One of those areas is the gathering of data and development of targets for gender equity.

“While we have bold and visible leadership at ATB, we won’t be able to make systemic change if we don’t set quantifiable targets,” Sidhu said. “You can have leadership that supports gender equity, but we need a baseline measurement and goals to advance beyond that baseline. Until we get there, we won’t be able to substantiate that we’re actually committed to driving that change.”

Having that data helps an organization to determine where the system might be creating challenges or roadblocks for women, explained Sidhu. For example, while 62% of all team members at ATB are female, 62% of positions from the director level to the senior leadership team are held by men.

Creating inclusive experiences

There are a multitude of reasons to elevate women in the workplace—according to S&P Global, publicly-traded companies run by female CEOs outperform the market and the market index. But the reasons to pursue gender equality across the business go beyond the financial; diversity of thought helps ATB to provide the right kind of services, products and advice to a diverse customer base, as well as create the right environment for team members, Sidhu says.
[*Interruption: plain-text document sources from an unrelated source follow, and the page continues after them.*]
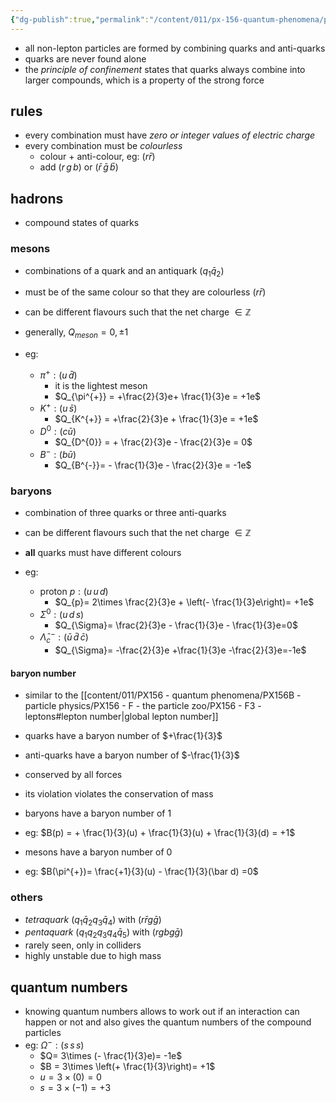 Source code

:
 ```yaml
---
{"dg-publish":true,"permalink":"/content/011/px-156-quantum-phenomena/px-156-b-particle-physics/px-156-f-the-particle-zoo/px-156-f5-quark-combinations/","created":"2024-11-25T10:50:32.000+00:00","updated":"2024-11-26T20:02:54.024+00:00"}
---
```


- all non-lepton particles are formed by combining quarks and anti-quarks
- quarks are never found alone
- the *principle of confinement* states that quarks always combine into larger compounds, which is a property of the strong force
## rules
- every combination must have *zero or integer values of electric charge*
- every combination must be *colourless*
	- colour + anti-colour, eg: ($r\bar r$)
	- add ($r\,g\,b$) or $(\bar r\, \bar g\, \bar b)$
## hadrons
- compound states of quarks
### mesons
- combinations of a quark and an antiquark $(q_{1}\bar q_{2})$
- must be of the same colour so that they are colourless ${} (r\bar r)$
- can be different flavours such that the net charge $\in \mathbb Z$
- generally, $Q_{meson}=0,\pm1$

- eg: 
	- $\pi^{+}: (u\, \bar d)$ 
		- it is the lightest meson
		- $Q_{\pi^{+}} = +\frac{2}{3}e+ \frac{1}{3}e = +1e$
	- $K^{+}: (u\,\bar s)$
		- $Q_{K^{+}} = +\frac{2}{3}e + \frac{1}{3}e = +1e$
	- $D^{0}: (c\bar u)$
		- $Q_{D^{0}} = + \frac{2}{3}e - \frac{2}{3}e = 0$
	- $B^{-}: (b\bar u)$
		- $Q_{B^{-}}= - \frac{1}{3}e - \frac{2}{3}e = -1e$
### baryons
- combination of three quarks or three anti-quarks 
- can be different flavours such that the net charge $\in \mathbb Z$
- **all** quarks must have different colours

- eg: 
	- proton $p:(u\,u\,d)$
		- $Q_{p}= 2\times \frac{2}{3}e + \left(- \frac{1}{3}e\right)= +1e$
	- $\Sigma^{0}:(u\,d\,s)$
		- $Q_{\Sigma}= \frac{2}{3}e - \frac{1}{3}e - \frac{1}{3}e=0$
	- ${} \bar{\Lambda}^{-}_{c}:(\bar u\,\bar d\,\bar c) {}$
		- $Q_{\Sigma}= -\frac{2}{3}e +\frac{1}{3}e -\frac{2}{3}e=-1e$
#### baryon number
- similar to the [[content/011/PX156 - quantum phenomena/PX156B - particle physics/PX156 - F - the particle zoo/PX156 - F3 - leptons#lepton number\|global lepton number]]
- quarks have a baryon number of $+\frac{1}{3}$
- anti-quarks have a  baryon number of $-\frac{1}{3}$
- conserved by all forces
- its violation violates the conservation of mass

- baryons have a baryon number of 1
-  eg: $B(p) = + \frac{1}{3}(u) + \frac{1}{3}(u) + \frac{1}{3}(d) = +1$

- mesons have a baryon number of 0
- eg: $B(\pi^{+})= \frac{+1}{3}(u) - \frac{1}{3}(\bar d) =0$ 
### others
- *tetraquark* $(q_{1}\bar q_{2} q_{3}\bar q_{4})$ with ${} (r\bar r g\bar g)$ 
- *pentaquark* $(q_{1}q_{2}q_{3}q_{4}\bar q_{5})$ with $(rgbg\bar g)$
- rarely seen, only in colliders
- highly unstable due to high mass

## quantum numbers
- knowing quantum numbers allows to work out if an interaction can happen or not and also gives the quantum numbers of the compound particles
- eg: $\Omega^{-}: (s\,s\,s)$
	- $Q= 3\times (- \frac{1}{3}e)= -1e$
	- $B = 3\times \left(+ \frac{1}{3}\right)= +1$
	- $u= 3\times(0)=0$
	- $s= 3\times (-1)=+3$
“At ATB, we’re designing experiences that put the customer at the centre of everything we do,” she explained. “To create something that will actually resonate with a diverse customer base, it needs to be created by leaders, budget holders and designers who actually have that lived experience.”
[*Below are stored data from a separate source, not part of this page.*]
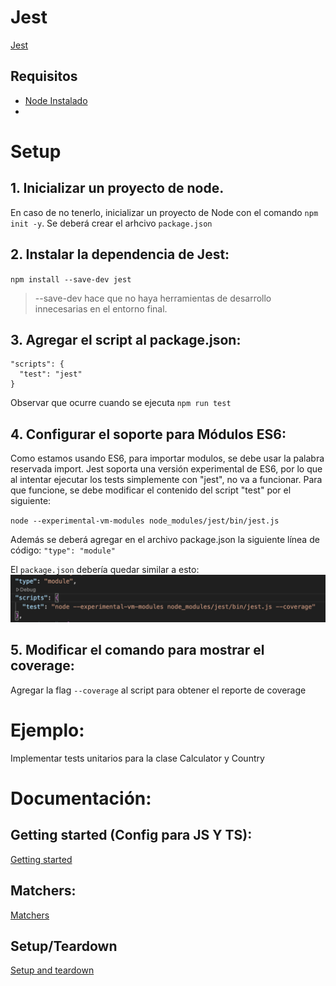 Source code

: # Jest

[Jest](https://jestjs.io/) 

## Requisitos

- [Node Instalado](https://nodejs.org/es)
- 

# Setup

## 1. Inicializar un proyecto de node.

En caso de no tenerlo, inicializar un proyecto de Node con el comando `npm init -y`. Se deberá crear el arhcivo `package.json`

## 2. Instalar la dependencia de Jest:
`npm install --save-dev jest`
> --save-dev hace que no haya herramientas de desarrollo innecesarias en el entorno final.

## 3. Agregar el script al package.json:
```
"scripts": {
  "test": "jest"
}
```

Observar que ocurre cuando se ejecuta `npm run test`

## 4. Configurar el soporte para Módulos ES6:

Como estamos usando ES6, para importar modulos, se debe usar la palabra reservada import. Jest soporta una versión experimental de ES6, por lo que al intentar ejecutar los tests simplemente con "jest", no va a funcionar. Para que funcione, se debe modificar el contenido del script "test" por el siguiente:

`node --experimental-vm-modules node_modules/jest/bin/jest.js`

Además se deberá agregar en el archivo package.json la siguiente línea de código:
`"type": "module"`

El `package.json` debería quedar similar a esto:
![Package json](./assets/package.png)

## 5. Modificar el comando para mostrar el coverage:

Agregar la flag `--coverage` al script para obtener el reporte de coverage

# Ejemplo: 

Implementar tests unitarios para la clase Calculator y Country

# Documentación:

## Getting started (Config para JS Y TS):
[Getting started](https://jestjs.io/docs/getting-started)

## Matchers:
[Matchers](https://jestjs.io/docs/using-matchers)

## Setup/Teardown
[Setup and teardown](https://jestjs.io/docs/setup-teardown)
Tara Lockyer, ATB’s Chief People Officer, agrees.

“As a purpose-driven organization, we want to contribute to equality on the social front,” she said, “so if we can create that internally, that can bleed out into the markets and communities that we’re working with.”

“Diversity comes with different experiences, and women have different experiences than their male counterparts,” Lockyer added.
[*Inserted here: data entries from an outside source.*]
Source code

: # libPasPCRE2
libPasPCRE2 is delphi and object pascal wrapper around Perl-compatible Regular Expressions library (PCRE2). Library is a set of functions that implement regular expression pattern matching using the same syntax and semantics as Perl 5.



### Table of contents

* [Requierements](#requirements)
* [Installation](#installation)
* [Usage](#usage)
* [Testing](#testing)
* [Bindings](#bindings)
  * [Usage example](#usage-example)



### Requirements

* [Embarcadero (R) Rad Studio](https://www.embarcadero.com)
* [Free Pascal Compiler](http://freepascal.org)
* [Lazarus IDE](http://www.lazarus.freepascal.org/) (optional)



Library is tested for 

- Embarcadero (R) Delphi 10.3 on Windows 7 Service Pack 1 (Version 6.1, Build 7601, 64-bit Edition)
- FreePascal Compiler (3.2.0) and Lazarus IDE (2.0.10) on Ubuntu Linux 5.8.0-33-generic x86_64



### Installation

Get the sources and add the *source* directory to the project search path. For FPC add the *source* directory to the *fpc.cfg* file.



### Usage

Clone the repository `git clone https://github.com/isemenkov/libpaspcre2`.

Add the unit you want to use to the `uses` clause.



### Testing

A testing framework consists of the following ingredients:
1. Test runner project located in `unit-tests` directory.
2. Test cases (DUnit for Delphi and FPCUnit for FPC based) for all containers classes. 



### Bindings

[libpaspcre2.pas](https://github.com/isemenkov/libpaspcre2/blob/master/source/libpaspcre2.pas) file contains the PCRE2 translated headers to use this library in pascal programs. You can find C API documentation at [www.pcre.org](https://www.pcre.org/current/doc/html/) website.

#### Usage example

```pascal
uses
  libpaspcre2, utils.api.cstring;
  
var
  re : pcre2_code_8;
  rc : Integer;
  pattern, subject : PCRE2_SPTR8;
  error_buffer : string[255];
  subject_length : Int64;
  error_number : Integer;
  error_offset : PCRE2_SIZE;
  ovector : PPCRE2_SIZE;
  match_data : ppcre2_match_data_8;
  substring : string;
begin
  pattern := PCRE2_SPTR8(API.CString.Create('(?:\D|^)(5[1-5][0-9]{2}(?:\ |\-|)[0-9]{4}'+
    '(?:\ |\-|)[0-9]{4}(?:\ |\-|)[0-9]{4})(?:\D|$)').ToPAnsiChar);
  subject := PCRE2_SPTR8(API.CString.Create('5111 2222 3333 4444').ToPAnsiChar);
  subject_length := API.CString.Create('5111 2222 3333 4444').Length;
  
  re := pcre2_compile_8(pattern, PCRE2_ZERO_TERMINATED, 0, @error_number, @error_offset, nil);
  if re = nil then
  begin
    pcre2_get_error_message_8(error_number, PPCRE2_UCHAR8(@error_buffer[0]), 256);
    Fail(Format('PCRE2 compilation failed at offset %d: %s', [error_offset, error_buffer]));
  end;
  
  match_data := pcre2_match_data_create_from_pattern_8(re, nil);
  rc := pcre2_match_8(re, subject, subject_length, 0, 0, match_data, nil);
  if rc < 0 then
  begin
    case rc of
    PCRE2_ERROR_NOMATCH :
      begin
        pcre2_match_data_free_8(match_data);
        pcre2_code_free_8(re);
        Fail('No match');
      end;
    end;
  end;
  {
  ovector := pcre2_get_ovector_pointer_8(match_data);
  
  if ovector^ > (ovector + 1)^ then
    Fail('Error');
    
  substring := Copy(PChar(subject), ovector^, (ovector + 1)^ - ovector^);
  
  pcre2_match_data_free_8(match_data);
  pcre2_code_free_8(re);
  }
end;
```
From an internal perspective, Sidhu pointed again to the importance of representation when it comes to attracting and retaining top talent.

“When an accomplished and talented woman looks at a company that has consistently been ‘pale, male and stale,’ in senior leadership, she can’t see herself there,” she said. “She won’t feel that it’s a progressive and inclusive organization, or that she’ll ever be given the opportunity to rise to her full potential.”

“As we think about a talent strategy, profitability, customer experience and inclusion, it’s pivotal we recognize that gender equity isn’t just a woman’s issue,” Sidhu continued. “Left unpursued, it’s a real business risk.”

Prioritizing diversity and inclusion

To strengthen our dedication to all Albertans, ATB has committed to hiring a head of diversity and inclusion.

“The intent of the role is to identify those things that are really going to drive change in the organization,” said Lockyer. “First we have to understand where the biggest problems are and then we have to put some pragmatic execution plans in place and go for it.”